→ **EXERCISE INSTRUCTIONS**: Exactly as written, copy the lines of the data below from the first through the one containing "## Telegram播放".

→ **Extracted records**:

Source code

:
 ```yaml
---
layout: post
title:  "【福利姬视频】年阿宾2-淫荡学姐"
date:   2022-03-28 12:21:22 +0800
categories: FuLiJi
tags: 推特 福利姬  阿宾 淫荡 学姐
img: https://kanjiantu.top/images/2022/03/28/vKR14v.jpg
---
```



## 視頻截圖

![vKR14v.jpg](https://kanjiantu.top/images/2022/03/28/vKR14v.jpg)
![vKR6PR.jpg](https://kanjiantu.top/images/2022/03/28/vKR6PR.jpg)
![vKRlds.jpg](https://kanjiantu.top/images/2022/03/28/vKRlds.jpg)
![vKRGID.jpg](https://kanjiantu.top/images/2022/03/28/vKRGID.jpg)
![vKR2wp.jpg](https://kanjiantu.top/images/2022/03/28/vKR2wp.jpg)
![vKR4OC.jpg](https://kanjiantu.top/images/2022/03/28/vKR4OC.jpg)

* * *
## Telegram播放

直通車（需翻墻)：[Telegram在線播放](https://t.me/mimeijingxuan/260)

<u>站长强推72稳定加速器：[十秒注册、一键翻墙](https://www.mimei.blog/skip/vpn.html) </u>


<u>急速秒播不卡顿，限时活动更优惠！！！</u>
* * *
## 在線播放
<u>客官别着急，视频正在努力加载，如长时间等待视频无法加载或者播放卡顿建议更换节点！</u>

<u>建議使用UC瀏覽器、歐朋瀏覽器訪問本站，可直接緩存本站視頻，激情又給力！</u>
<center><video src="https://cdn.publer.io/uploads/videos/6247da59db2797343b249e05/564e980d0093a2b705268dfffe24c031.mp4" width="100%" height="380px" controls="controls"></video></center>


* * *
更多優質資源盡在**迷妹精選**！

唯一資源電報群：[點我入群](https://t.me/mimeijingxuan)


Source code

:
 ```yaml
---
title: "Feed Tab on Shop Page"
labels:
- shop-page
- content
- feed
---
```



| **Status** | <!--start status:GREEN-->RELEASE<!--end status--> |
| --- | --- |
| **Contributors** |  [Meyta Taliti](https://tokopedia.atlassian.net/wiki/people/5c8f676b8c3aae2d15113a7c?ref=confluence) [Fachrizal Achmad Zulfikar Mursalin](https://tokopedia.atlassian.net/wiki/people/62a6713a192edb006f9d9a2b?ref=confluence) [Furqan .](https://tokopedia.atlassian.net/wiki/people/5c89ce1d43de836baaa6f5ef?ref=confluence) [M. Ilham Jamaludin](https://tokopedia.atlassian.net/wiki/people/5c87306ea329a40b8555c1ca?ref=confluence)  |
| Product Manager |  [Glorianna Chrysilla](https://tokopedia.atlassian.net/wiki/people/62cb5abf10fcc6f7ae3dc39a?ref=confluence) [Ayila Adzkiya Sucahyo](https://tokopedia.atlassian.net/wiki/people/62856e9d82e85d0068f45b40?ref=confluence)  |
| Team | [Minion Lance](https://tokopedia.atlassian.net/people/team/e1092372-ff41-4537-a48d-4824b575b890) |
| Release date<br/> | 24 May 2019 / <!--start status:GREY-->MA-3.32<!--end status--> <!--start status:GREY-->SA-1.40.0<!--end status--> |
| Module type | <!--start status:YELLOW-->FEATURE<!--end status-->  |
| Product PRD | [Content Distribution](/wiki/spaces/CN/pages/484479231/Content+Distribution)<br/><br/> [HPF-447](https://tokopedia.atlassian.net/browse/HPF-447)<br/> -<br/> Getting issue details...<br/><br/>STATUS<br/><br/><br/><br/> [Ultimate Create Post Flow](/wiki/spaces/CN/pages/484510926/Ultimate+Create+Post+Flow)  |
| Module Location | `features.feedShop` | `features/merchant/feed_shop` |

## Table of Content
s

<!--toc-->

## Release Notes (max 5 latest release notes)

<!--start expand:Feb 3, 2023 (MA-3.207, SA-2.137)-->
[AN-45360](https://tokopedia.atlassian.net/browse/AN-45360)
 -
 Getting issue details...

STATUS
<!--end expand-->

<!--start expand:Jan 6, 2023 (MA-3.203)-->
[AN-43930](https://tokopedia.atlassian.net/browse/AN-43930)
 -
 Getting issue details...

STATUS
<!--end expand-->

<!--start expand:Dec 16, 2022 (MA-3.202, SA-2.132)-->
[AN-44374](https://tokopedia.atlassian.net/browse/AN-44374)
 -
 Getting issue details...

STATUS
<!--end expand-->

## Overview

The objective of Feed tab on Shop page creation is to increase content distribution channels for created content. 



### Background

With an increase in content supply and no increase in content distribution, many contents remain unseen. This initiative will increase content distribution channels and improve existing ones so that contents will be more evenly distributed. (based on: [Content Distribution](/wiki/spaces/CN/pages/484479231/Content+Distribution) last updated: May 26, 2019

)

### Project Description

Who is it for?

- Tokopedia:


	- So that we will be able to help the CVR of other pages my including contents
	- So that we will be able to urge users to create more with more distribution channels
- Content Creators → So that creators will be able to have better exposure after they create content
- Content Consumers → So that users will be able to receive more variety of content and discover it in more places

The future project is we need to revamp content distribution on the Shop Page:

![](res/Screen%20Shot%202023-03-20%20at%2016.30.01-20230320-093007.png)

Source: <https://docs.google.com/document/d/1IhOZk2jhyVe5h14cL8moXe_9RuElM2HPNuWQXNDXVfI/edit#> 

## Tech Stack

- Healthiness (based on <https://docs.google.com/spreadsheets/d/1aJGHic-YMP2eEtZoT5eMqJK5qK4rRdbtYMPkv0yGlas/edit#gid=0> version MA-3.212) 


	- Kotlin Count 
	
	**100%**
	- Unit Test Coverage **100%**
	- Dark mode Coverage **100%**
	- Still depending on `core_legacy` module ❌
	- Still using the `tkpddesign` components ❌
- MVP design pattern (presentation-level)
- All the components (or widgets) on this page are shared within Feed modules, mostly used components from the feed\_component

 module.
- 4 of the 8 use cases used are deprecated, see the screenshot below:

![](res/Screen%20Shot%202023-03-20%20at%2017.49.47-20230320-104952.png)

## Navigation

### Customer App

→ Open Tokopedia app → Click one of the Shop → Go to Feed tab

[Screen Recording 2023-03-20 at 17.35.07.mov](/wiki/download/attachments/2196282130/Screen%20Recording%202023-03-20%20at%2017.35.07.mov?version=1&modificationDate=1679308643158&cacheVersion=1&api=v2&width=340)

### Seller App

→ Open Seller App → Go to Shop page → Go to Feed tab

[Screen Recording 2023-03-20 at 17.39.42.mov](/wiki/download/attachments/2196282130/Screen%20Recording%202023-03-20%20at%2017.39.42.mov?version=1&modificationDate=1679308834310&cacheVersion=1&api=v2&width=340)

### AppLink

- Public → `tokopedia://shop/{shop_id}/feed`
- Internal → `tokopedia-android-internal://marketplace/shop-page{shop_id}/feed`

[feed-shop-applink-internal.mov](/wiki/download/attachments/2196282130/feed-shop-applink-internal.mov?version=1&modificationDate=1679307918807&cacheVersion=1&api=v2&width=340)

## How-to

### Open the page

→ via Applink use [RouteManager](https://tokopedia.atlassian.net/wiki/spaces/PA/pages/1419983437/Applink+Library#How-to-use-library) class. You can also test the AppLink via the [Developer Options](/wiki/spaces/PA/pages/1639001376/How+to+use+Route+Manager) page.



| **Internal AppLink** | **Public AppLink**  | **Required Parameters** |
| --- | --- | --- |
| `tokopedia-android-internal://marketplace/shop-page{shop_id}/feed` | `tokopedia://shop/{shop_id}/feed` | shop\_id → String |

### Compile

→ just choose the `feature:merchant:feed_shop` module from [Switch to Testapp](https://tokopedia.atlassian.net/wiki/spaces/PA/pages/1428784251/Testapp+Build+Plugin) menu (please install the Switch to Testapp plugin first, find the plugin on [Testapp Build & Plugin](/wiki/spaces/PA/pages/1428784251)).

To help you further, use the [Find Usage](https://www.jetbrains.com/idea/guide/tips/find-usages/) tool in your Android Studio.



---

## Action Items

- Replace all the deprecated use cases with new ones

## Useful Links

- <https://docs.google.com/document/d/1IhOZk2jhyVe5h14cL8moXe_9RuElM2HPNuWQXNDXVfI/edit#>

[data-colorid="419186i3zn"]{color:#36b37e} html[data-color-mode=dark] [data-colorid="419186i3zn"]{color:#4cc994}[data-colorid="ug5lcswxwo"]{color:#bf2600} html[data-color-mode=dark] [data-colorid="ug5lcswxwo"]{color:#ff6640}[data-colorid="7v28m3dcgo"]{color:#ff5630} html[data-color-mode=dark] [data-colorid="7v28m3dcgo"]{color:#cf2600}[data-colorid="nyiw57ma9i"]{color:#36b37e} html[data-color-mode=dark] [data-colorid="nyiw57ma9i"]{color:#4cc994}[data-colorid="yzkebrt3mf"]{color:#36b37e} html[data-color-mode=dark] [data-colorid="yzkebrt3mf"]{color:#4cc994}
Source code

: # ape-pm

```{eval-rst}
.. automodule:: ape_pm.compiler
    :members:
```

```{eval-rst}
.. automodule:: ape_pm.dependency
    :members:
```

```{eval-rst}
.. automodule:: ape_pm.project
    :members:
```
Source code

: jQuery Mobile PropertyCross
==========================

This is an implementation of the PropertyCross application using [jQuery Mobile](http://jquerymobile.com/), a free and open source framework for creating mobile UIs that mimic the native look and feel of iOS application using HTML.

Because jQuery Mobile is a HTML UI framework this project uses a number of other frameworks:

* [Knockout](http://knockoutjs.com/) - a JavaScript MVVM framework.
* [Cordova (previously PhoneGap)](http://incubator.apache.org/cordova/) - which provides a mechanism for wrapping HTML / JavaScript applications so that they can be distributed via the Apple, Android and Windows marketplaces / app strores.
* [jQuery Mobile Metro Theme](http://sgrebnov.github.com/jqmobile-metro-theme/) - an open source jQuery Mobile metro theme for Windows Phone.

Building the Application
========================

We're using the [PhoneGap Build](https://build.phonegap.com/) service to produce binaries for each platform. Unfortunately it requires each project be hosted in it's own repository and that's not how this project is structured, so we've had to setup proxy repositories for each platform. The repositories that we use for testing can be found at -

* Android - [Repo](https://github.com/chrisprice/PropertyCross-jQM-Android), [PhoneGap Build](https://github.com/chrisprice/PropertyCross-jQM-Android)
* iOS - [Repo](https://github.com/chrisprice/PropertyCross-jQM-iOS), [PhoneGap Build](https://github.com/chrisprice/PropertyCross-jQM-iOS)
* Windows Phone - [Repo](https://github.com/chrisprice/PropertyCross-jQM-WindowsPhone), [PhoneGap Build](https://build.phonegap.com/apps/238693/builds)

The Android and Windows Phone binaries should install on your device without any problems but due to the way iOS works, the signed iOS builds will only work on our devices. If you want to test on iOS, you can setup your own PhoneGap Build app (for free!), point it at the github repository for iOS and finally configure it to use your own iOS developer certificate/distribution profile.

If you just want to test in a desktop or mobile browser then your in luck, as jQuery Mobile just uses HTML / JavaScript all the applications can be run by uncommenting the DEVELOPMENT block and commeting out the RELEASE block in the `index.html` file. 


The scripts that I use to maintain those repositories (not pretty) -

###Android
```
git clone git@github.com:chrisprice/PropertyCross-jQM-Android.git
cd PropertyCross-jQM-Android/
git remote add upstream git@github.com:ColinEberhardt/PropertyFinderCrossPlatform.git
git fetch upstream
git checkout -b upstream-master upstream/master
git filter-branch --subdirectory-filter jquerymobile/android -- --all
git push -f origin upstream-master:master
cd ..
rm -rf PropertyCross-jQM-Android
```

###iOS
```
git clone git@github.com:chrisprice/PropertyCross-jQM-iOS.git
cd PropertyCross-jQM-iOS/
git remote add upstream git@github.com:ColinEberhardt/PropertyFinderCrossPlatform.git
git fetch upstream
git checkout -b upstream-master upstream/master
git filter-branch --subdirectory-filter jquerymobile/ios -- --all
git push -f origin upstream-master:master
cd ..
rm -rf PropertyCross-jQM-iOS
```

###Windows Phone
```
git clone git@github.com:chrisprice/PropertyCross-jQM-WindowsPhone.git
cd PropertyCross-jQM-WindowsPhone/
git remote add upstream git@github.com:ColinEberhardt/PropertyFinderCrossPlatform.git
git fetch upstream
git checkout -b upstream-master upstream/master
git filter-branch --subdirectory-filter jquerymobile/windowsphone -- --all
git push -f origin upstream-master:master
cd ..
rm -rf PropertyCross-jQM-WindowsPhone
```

→ **RESPONSE BELOW**:
Source code

:
 ```yaml
---
layout: post
title:  "【福利姬视频】年阿宾2-淫荡学姐"
date:   2022-03-28 12:21:22 +0800
categories: FuLiJi
tags: 推特 福利姬  阿宾 淫荡 学姐
img: https://kanjiantu.top/images/2022/03/28/vKR14v.jpg
---
```



## 視頻截圖

![vKR14v.jpg](https://kanjiantu.top/images/2022/03/28/vKR14v.jpg)
![vKR6PR.jpg](https://kanjiantu.top/images/2022/03/28/vKR6PR.jpg)
![vKRlds.jpg](https://kanjiantu.top/images/2022/03/28/vKRlds.jpg)
![vKRGID.jpg](https://kanjiantu.top/images/2022/03/28/vKRGID.jpg)
![vKR2wp.jpg](https://kanjiantu.top/images/2022/03/28/vKR2wp.jpg)
![vKR4OC.jpg](https://kanjiantu.top/images/2022/03/28/vKR4OC.jpg)

* * *
## Telegram播放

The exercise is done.